A seize ans, elle devient à son tour danseuse de revue passant inlassablement d’un night-club à un spectacle des célèbres Ziegfeld Follies. En 1926, la chance semble commencer à lui sourire lorsque le metteur en scène William Mack la choisit pour incarner le rôle d’une danseuse dans la pièce qu’il vient d’écrire, The Noose. Il la renomme également Barbara Stanwyck en joignant deux noms qu’il venait de voir dans un vieux programme. L’actrice obtient de bonnes critiques qui l’amène à être choisie pour le rôle principal de la pièce Burlesque, en 1927, qui en fit la nouvelle sensation de Broadway. C’est à cette époque qu’elle rencontre l’acteur de vaudeville Frank Fay, alors au sommet de sa popularité. Ils se marient l’année suivante et lorsque Hollywood, alors en recherche de talents venus du théâtre pour faire la transition au parlant, appelle Fay, c’est tout naturellement que Barbara l’accompagne.


Une étoile est née:

Si les débuts de la carrière de Fay se passent plutôt bien, Barbara a du mal à trouver des rôles intéressants. Son manque d’assurance ne l’aide pas et lui fait rater plusieurs castings. C’est le cas justement d’un avec un jeune réalisateur prometteur de la Columbia, Frank Capra. Peu encouragé par l’attitude revêche de la jeune femme qu’il qualifiera de ‘porc-épic’, il l’a déjà oubliée lorsque Frank Fay le supplie de regarder un bout d’essai qu’elle a réalisé. Trainant les pieds, Capra se laisse convaincre et est subjugué par le talent de Barbara. Il l’engagera aussitôt pour Ladies Of Leisure (Femmes de luxe, 1930). Le succès du film ruissellera sur le réalisateur et son interprète. Le duo réitère bien vite avec The Miracle Woman (La femmes aux miracles, 1931) et Forbidden (Amour défendu, 1932). Devant le succès de Barbara d’autres réalisateurs prestigieux se mettent à vouloir tourner avec elle, comme William A. Wellman, qui la met en scène dans So Big (Mon grand film, 1932), où elle côtoie une Bette Davis dans un de ses premiers rôles et The Purchase Prize (1932).

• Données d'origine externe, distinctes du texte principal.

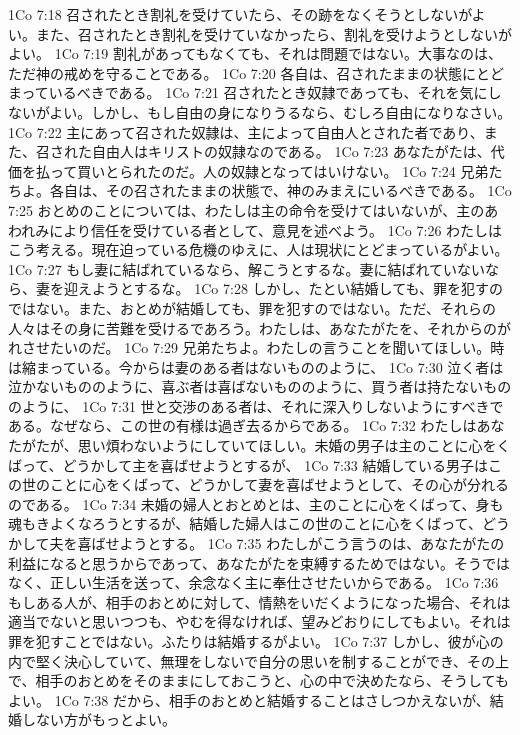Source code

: 1Co 7:18  召されたとき割礼を受けていたら、その跡をなくそうとしないがよい。また、召されたとき割礼を受けていなかったら、割礼を受けようとしないがよい。
1Co 7:19  割礼があってもなくても、それは問題ではない。大事なのは、ただ神の戒めを守ることである。
1Co 7:20  各自は、召されたままの状態にとどまっているべきである。
1Co 7:21  召されたとき奴隷であっても、それを気にしないがよい。しかし、もし自由の身になりうるなら、むしろ自由になりなさい。
1Co 7:22  主にあって召された奴隷は、主によって自由人とされた者であり、また、召された自由人はキリストの奴隷なのである。
1Co 7:23  あなたがたは、代価を払って買いとられたのだ。人の奴隷となってはいけない。
1Co 7:24  兄弟たちよ。各自は、その召されたままの状態で、神のみまえにいるべきである。
1Co 7:25  おとめのことについては、わたしは主の命令を受けてはいないが、主のあわれみにより信任を受けている者として、意見を述べよう。
1Co 7:26  わたしはこう考える。現在迫っている危機のゆえに、人は現状にとどまっているがよい。
1Co 7:27  もし妻に結ばれているなら、解こうとするな。妻に結ばれていないなら、妻を迎えようとするな。
1Co 7:28  しかし、たとい結婚しても、罪を犯すのではない。また、おとめが結婚しても、罪を犯すのではない。ただ、それらの人々はその身に苦難を受けるであろう。わたしは、あなたがたを、それからのがれさせたいのだ。
1Co 7:29  兄弟たちよ。わたしの言うことを聞いてほしい。時は縮まっている。今からは妻のある者はないもののように、
1Co 7:30  泣く者は泣かないもののように、喜ぶ者は喜ばないもののように、買う者は持たないもののように、
1Co 7:31  世と交渉のある者は、それに深入りしないようにすべきである。なぜなら、この世の有様は過ぎ去るからである。
1Co 7:32  わたしはあなたがたが、思い煩わないようにしていてほしい。未婚の男子は主のことに心をくばって、どうかして主を喜ばせようとするが、
1Co 7:33  結婚している男子はこの世のことに心をくばって、どうかして妻を喜ばせようとして、その心が分れるのである。
1Co 7:34  未婚の婦人とおとめとは、主のことに心をくばって、身も魂もきよくなろうとするが、結婚した婦人はこの世のことに心をくばって、どうかして夫を喜ばせようとする。
1Co 7:35  わたしがこう言うのは、あなたがたの利益になると思うからであって、あなたがたを束縛するためではない。そうではなく、正しい生活を送って、余念なく主に奉仕させたいからである。
1Co 7:36  もしある人が、相手のおとめに対して、情熱をいだくようになった場合、それは適当でないと思いつつも、やむを得なければ、望みどおりにしてもよい。それは罪を犯すことではない。ふたりは結婚するがよい。
1Co 7:37  しかし、彼が心の内で堅く決心していて、無理をしないで自分の思いを制することができ、その上で、相手のおとめをそのままにしておこうと、心の中で決めたなら、そうしてもよい。
1Co 7:38  だから、相手のおとめと結婚することはさしつかえないが、結婚しない方がもっとよい。
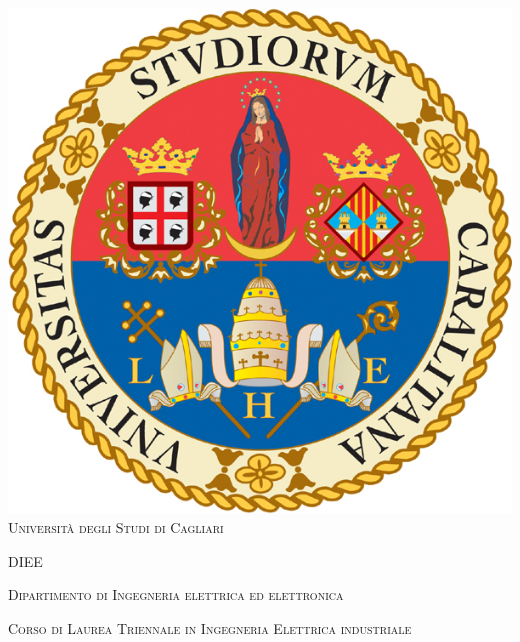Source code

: \begin{titlepage}
	\begin{center}
		
		\includegraphics[scale=.45]{./title/logo_CA.jpg}
		\\
		\vspace{1cm}
		\textsc{\large Università degli Studi di Cagliari}
		\vspace{1.2cm}
		
		\textsc{\Large DIEE}
		\vspace{0.5cm}
		
		\textsc{\large Dipartimento di Ingegneria elettrica ed elettronica}
		\vspace{1.0cm}
		
		\textsc{\large Corso di Laurea {Triennale} in Ingegneria Elettrica industriale}\hspace{0.8cm}
		
		\vspace{0.8cm}
		

\end{center}
\end{titlepage}
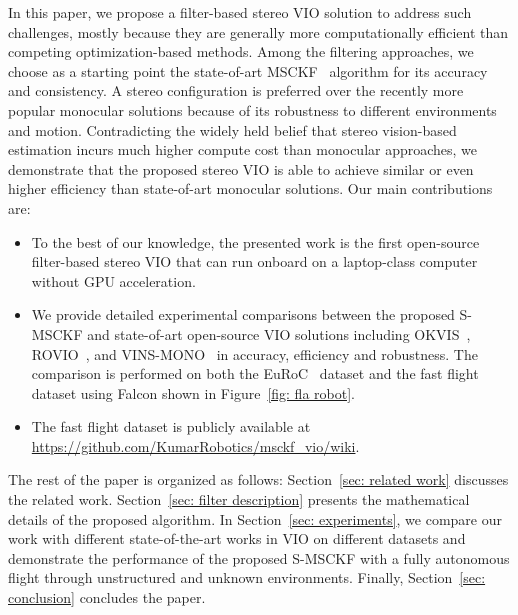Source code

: In this paper, we propose a filter-based stereo VIO solution to address such challenges, mostly because they are generally more computationally efficient than competing optimization-based methods. Among the filtering approaches, we choose as a starting point the state-of-art MSCKF~\cite{mourikis2007multi,li2013high,li2013optimization} algorithm for its accuracy and consistency. A stereo configuration is preferred over the recently more popular monocular solutions because of its robustness to different environments and motion. Contradicting the widely held belief that stereo vision-based estimation incurs much higher compute cost than monocular approaches, we demonstrate that the proposed stereo VIO is able to achieve similar or even higher efficiency than state-of-art monocular solutions. Our main contributions are:
\begin{itemize}
\item To the best of our knowledge, the presented work is the first open-source filter-based stereo VIO that can run onboard on a laptop-class computer without GPU acceleration. 
\item We provide detailed experimental comparisons between the proposed S-MSCKF and state-of-art open-source VIO solutions including OKVIS~\cite{leutenegger2015keyframe}, ROVIO~\cite{bloesch2015robust}, and VINS-MONO~\cite{vins-mono} in accuracy, efficiency and robustness. The comparison is performed on both the EuRoC~\cite{burri2016euroc} dataset and the fast flight dataset using {\sc Falcon} shown in Figure~\ref{fig: fla robot}. 
\item The fast flight dataset is publicly available at \url{https://github.com/KumarRobotics/msckf_vio/wiki}.
\end{itemize}

%
%
The rest of the paper is organized as follows: Section~\ref{sec: related work} discusses the related work. Section~\ref{sec: filter description} presents the mathematical details of the proposed algorithm. In Section~\ref{sec: experiments}, we compare our work with different state-of-the-art works in VIO on different datasets and demonstrate the performance of the proposed S-MSCKF with a fully autonomous flight through unstructured and unknown environments. Finally, Section~\ref{sec: conclusion} concludes the paper.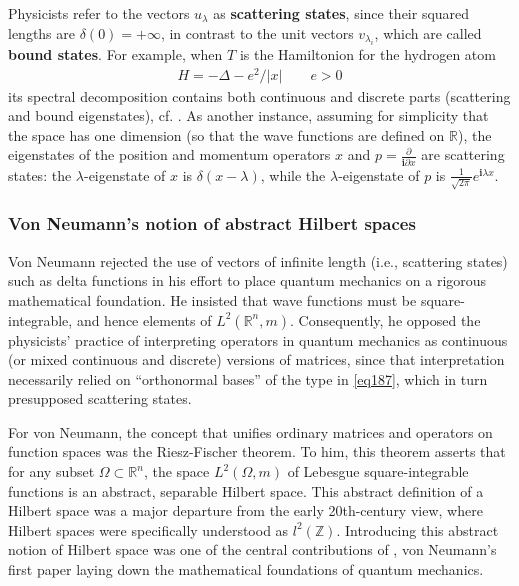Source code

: \documentclass[12pt,b5paper,notitlepage]{article}
\theoremstyle{definition}
\theoremstyle{plain}
\newcommand{\im}{\mathbf{i}}
\newcommand{\Zbb}{\mathbb Z}
\newcommand{\Rbb}{\mathbb R}
\numberwithin{equation}{section}
\begin{document}
Physicists refer to the vectors $u_\lambda$ as \textbf{scattering states}, since their squared lengths are $\delta(0)=+\infty$, in contrast to the unit vectors $v_{\lambda_i}$, which are called \textbf{bound states}. For example, when $T$ is the Hamiltonion for the hydrogen atom
\begin{align*}
H=-\Delta-e^2/|x|\qquad e>0
\end{align*}
its spectral decomposition contains both continuous and discrete parts (scattering and bound eigenstates), cf. \cite[Sec. 39]{Dir30}. As another instance, assuming for simplicity that the space has one dimension (so that the wave functions are defined on $\Rbb$), the eigenstates of the position and momentum operators $x$ and $p=\frac{\partial}{\im\partial x}$ are scattering states: the $\lambda$-eigenstate of $x$ is $\delta(x-\lambda)$, while the $\lambda$-eigenstate of $p$ is $\frac 1{\sqrt{2\pi}}e^{\im\lambda x}$.



\subsubsection{Von Neumann's notion of abstract Hilbert spaces}


Von Neumann rejected the use of vectors of infinite length (i.e., scattering states) such as delta functions in his effort to place quantum mechanics on a rigorous mathematical foundation. He insisted that wave functions must be square-integrable, and hence elements of $L^2(\Rbb^n,m)$. Consequently, he opposed the physicists' practice of interpreting operators in quantum mechanics as continuous (or mixed continuous and discrete) versions of matrices, since that interpretation necessarily relied on ``orthonormal bases'' of the type in \eqref{eq187}, which in turn presupposed scattering states.

For von Neumann, the concept that unifies ordinary matrices and operators on function spaces was the Riesz-Fischer theorem. To him, this theorem asserts that for any subset $\Omega\subset\Rbb^n$, the space $L^2(\Omega,m)$ of Lebesgue square-integrable functions is an abstract, separable Hilbert space. This abstract definition of a Hilbert space was a major departure from the early 20th-century view, where Hilbert spaces were specifically understood as $l^2(\Zbb)$. Introducing this abstract notion of Hilbert space was one of the central contributions of \cite{vN27}, von Neumann's first paper laying down the mathematical foundations of quantum mechanics.
\end{document}

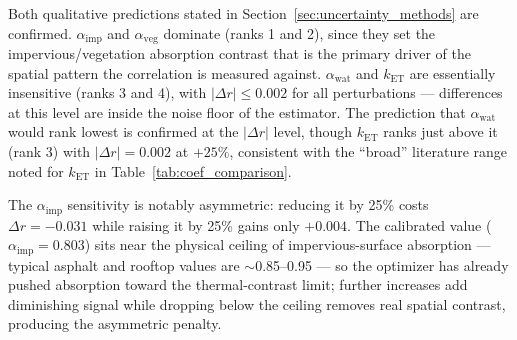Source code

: \documentclass[12pt, letterpaper]{article}
\begin{document}
Both qualitative predictions stated in Section~\ref{sec:uncertainty_methods}
are confirmed. $\alpha_{\mathrm{imp}}$ and $\alpha_{\mathrm{veg}}$ dominate
(ranks 1 and 2), since they set the impervious/vegetation absorption contrast
that is the primary driver of the spatial pattern the correlation is measured
against. $\alpha_{\mathrm{wat}}$ and $k_{\mathrm{ET}}$ are essentially
insensitive (ranks 3 and 4), with $|\Delta r| \leq 0.002$ for all
perturbations — differences at this level are inside the noise floor of the
estimator. The prediction that $\alpha_{\mathrm{wat}}$ would rank lowest is
confirmed at the $|\Delta r|$ level, though $k_{\mathrm{ET}}$ ranks just
above it (rank 3) with $|\Delta r| = 0.002$ at $+25\%$, consistent with the
``broad'' literature range noted for $k_{\mathrm{ET}}$ in
Table~\ref{tab:coef_comparison}.

The $\alpha_{\mathrm{imp}}$ sensitivity is notably asymmetric: reducing it by
25\% costs $\Delta r = -0.031$ while raising it by 25\% gains only $+0.004$.
The calibrated value ($\alpha_{\mathrm{imp}} = 0.803$) sits near the physical
ceiling of impervious-surface absorption — typical asphalt and rooftop values
are $\sim$0.85--0.95 — so the optimizer has already pushed absorption toward
the thermal-contrast limit; further increases add diminishing signal while
dropping below the ceiling removes real spatial contrast, producing the
asymmetric penalty.
\end{document}
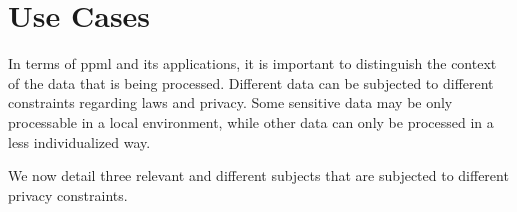 
\section{Use Cases}
\label{sec:UseCases}


In terms of \ac{ppml} and its applications, it is important to distinguish the context of the data that is being processed. Different data can be subjected to different constraints regarding laws and privacy. Some sensitive data may be only processable in a local environment, while other data can only be processed in a less individualized way.

We now detail three relevant and different subjects that are subjected to different privacy constraints.

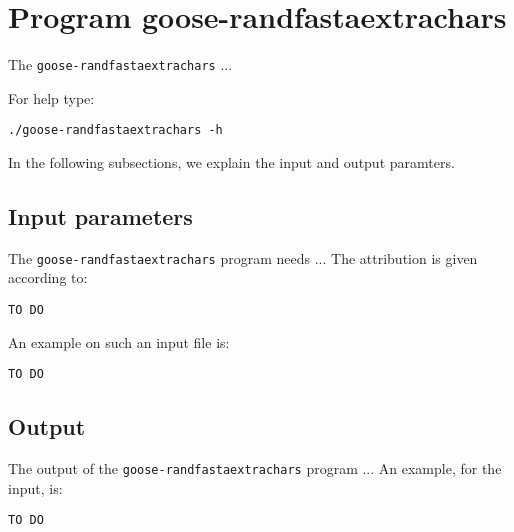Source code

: \section{Program goose-randfastaextrachars}
The \texttt{goose-randfastaextrachars} ...

For help type:
\begin{lstlisting}
./goose-randfastaextrachars -h
\end{lstlisting}
In the following subsections, we explain the input and output paramters.

\subsection{Input parameters}

The \texttt{goose-randfastaextrachars} program needs ...
The attribution is given according to:
\begin{lstlisting}
TO DO
\end{lstlisting}

An example on such an input file is:
\begin{lstlisting}
TO DO
\end{lstlisting}

\subsection{Output}
The output of the \texttt{goose-randfastaextrachars} program ...
An example, for the input, is:
\begin{lstlisting}
TO DO
\end{lstlisting}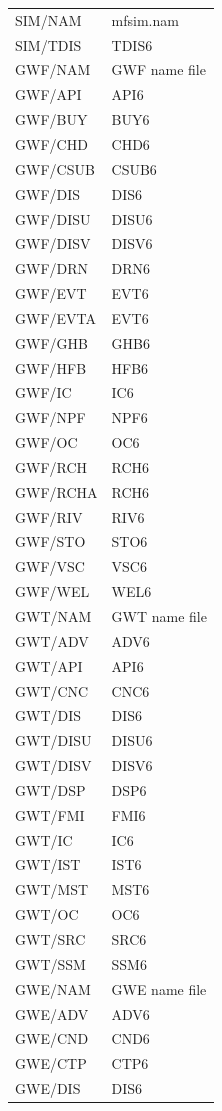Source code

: \begin{longtable}{p{6cm} p{4cm}}
SIM/NAM & mfsim.nam \\
SIM/TDIS & TDIS6 \\
\hline
GWF/NAM & GWF name file \\
GWF/API & API6 \\
GWF/BUY & BUY6 \\
GWF/CHD & CHD6 \\
GWF/CSUB & CSUB6 \\
GWF/DIS & DIS6 \\
GWF/DISU & DISU6 \\
GWF/DISV & DISV6 \\
GWF/DRN & DRN6 \\
GWF/EVT & EVT6 \\
GWF/EVTA & EVT6 \\
GWF/GHB & GHB6 \\
GWF/HFB & HFB6 \\
GWF/IC & IC6 \\
GWF/NPF & NPF6 \\
GWF/OC & OC6 \\
GWF/RCH & RCH6 \\
GWF/RCHA & RCH6 \\
GWF/RIV & RIV6 \\
GWF/STO & STO6 \\
GWF/VSC & VSC6 \\
GWF/WEL & WEL6 \\
\hline
GWT/NAM & GWT name file \\
GWT/ADV & ADV6 \\
GWT/API & API6 \\
GWT/CNC & CNC6 \\
GWT/DIS & DIS6 \\
GWT/DISU & DISU6 \\
GWT/DISV & DISV6 \\
GWT/DSP & DSP6 \\
GWT/FMI & FMI6 \\
GWT/IC & IC6 \\
GWT/IST & IST6 \\
GWT/MST & MST6 \\
GWT/OC & OC6 \\
GWT/SRC & SRC6 \\
GWT/SSM & SSM6 \\
\hline
GWE/NAM & GWE name file \\
GWE/ADV & ADV6 \\
GWE/CND & CND6 \\
GWE/CTP & CTP6 \\
GWE/DIS & DIS6 \\ 

\end{longtable}
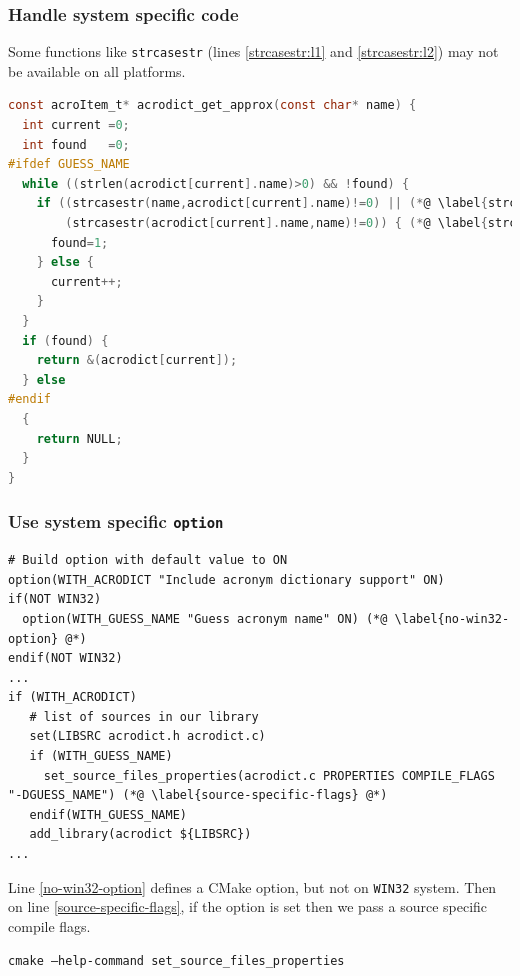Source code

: \documentclass[compress,slidestop,table,usepdftitle=false
              ]
               {beamer}
\begin{document}
\begin{frame}[fragile]
\frametitle{Handle system specific code}
Some functions like \lstinline[language=C]!strcasestr!
(lines \ref{strcasestr:l1} and \ref{strcasestr:l2}) may not be available
on all platforms.
\begin{lstlisting}[language=C,basicstyle=\tiny,xleftmargin=1cm,xrightmargin=1cm,caption=excerpt from acrodict.c]
const acroItem_t* acrodict_get_approx(const char* name) {
  int current =0;
  int found   =0;
#ifdef GUESS_NAME
  while ((strlen(acrodict[current].name)>0) && !found) {
    if ((strcasestr(name,acrodict[current].name)!=0) || (*@ \label{strcasestr:l1} @*)
        (strcasestr(acrodict[current].name,name)!=0)) { (*@ \label{strcasestr:l2} @*)
      found=1;
    } else {
      current++;
    }
  }
  if (found) {
    return &(acrodict[current]);
  } else
#endif
  {
    return NULL;
  }
}
\end{lstlisting}
\end{frame}

\begin{frame}[fragile]
\frametitle{Use system specific \lstinline!option!}
\begin{lstlisting}[basicstyle=\tiny]
# Build option with default value to ON
option(WITH_ACRODICT "Include acronym dictionary support" ON)
if(NOT WIN32)
  option(WITH_GUESS_NAME "Guess acronym name" ON) (*@ \label{no-win32-option} @*)
endif(NOT WIN32)
...
if (WITH_ACRODICT)
   # list of sources in our library
   set(LIBSRC acrodict.h acrodict.c)
   if (WITH_GUESS_NAME)
     set_source_files_properties(acrodict.c PROPERTIES COMPILE_FLAGS "-DGUESS_NAME") (*@ \label{source-specific-flags} @*)
   endif(WITH_GUESS_NAME)
   add_library(acrodict ${LIBSRC})
...
\end{lstlisting}
Line \ref{no-win32-option} defines a CMake option, but not on \lstinline!WIN32! system.
Then on line \ref{source-specific-flags}, if the option is set then we pass a source specific compile flags.

\texttt{cmake --help-command set\_source\_files\_properties}
\end{frame}
\end{document}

Mais alors que la carrière de Barbara Stanwyck monte, celle de Frank Fay dégringole. Le vivant très mal, il devient alcoolique (leur histoire servira de base à A Star Is Born). Le couple adopte un enfant, Anthony, pour essayer de sauver le couple mais rien à faire. Cela n’empêche pas Barbara de tourner son troisième film avec Capra, The Bitter Tea Of General Chen (La Grande Muraille, 1933), qui est un échec. Baby Face (Liliane, 1933) permet à Barbara de croiser un John Wayne encore débutant tandis que Gambling Lady (Franc Jeu, 1934) lui fait pour la première fois partager l’affiche avec Joel McCrea. En 1935, Annie Oakley (La gloire du cirque) de George Stevens est son premier contact avec le western, un genre qu’elle allait beaucoup pratiquer par la suite, même si ici il s’agit plutôt de la biographie d’une figure du célèbre Wild West de Buffalo Bill. 1935 sera aussi la date de son divorce. Après une bataille acérée, elle obtiendra la garde de son fils. L’année d’après elle rencontre sur le plateau de His Brother’s Wife (La fièvre des tropiques, 1936) le jeune premier de la MGM, Robert Taylor. Entre la vedette à présent confirmée et l’étoile montante c’est le coup de foudre. « Il a beaucoup à apprendre et je suis la fille qui le lui apprendra », dira Barbara.  Ils se retrouveront l’année d’après dans This Is My Affair (Sa dernière chance, 1937). A l’époque, ils ont commencé à vivre ensemble mais Barbara, à qui son divorce a laissé des traces, est réticente à se remarier. Cette même année, elle tourne pour la seule et unique fois sous la direction de John Ford. The Plough And The Stars (Révolte à Dublin, 1937) ne laissera cependant un grand souvenir dans la carrière d’aucun des deux.


Toujours plus de succès:

Dans ses films Barbara était généralement présentée comme une jeune femme d’origine modeste, prête à tout pour réussir. Le paroxysme de ce type de rôle est atteint en 1937 avec Stella Dallas de King Vidor. Le producteur Samuel Goldwyn n’était pourtant pas convaincu à la base. Il accepta le choix du réalisateur et n’eut pas à s’en plaindre. Le film fut un succès et valu à Barbara d’être pour la première fois nommée aux Oscars. Ce film sera décisif pour l’actrice. Faisant sa carrière en dehors du système des studios (l’une des rares avec Cary Grant à avoir fait ce choix courageux), il lui était plus difficile de s’imposer que pour des grandes vedettes sous contrat telles que Katharine Hepburn, Joan Crawford ou Bette Davis. Avec le succès de Stella Dallas, les propositions vont se multiplier et Barbara peut enfin commencer à diversifier les styles. Elle va ainsi pouvoir participer à la mode des screwball comedies qui commence à battre son plein. La première tentative, Breakfast For Two (Déjeuner pour deux, 1937), ne fit pas date. En revanche, The Mad Miss Manton (Miss Manton est folle, 1938) la voyait former un couple réussi avec Henry Fonda qui allait encore faire des étincelles par la suite.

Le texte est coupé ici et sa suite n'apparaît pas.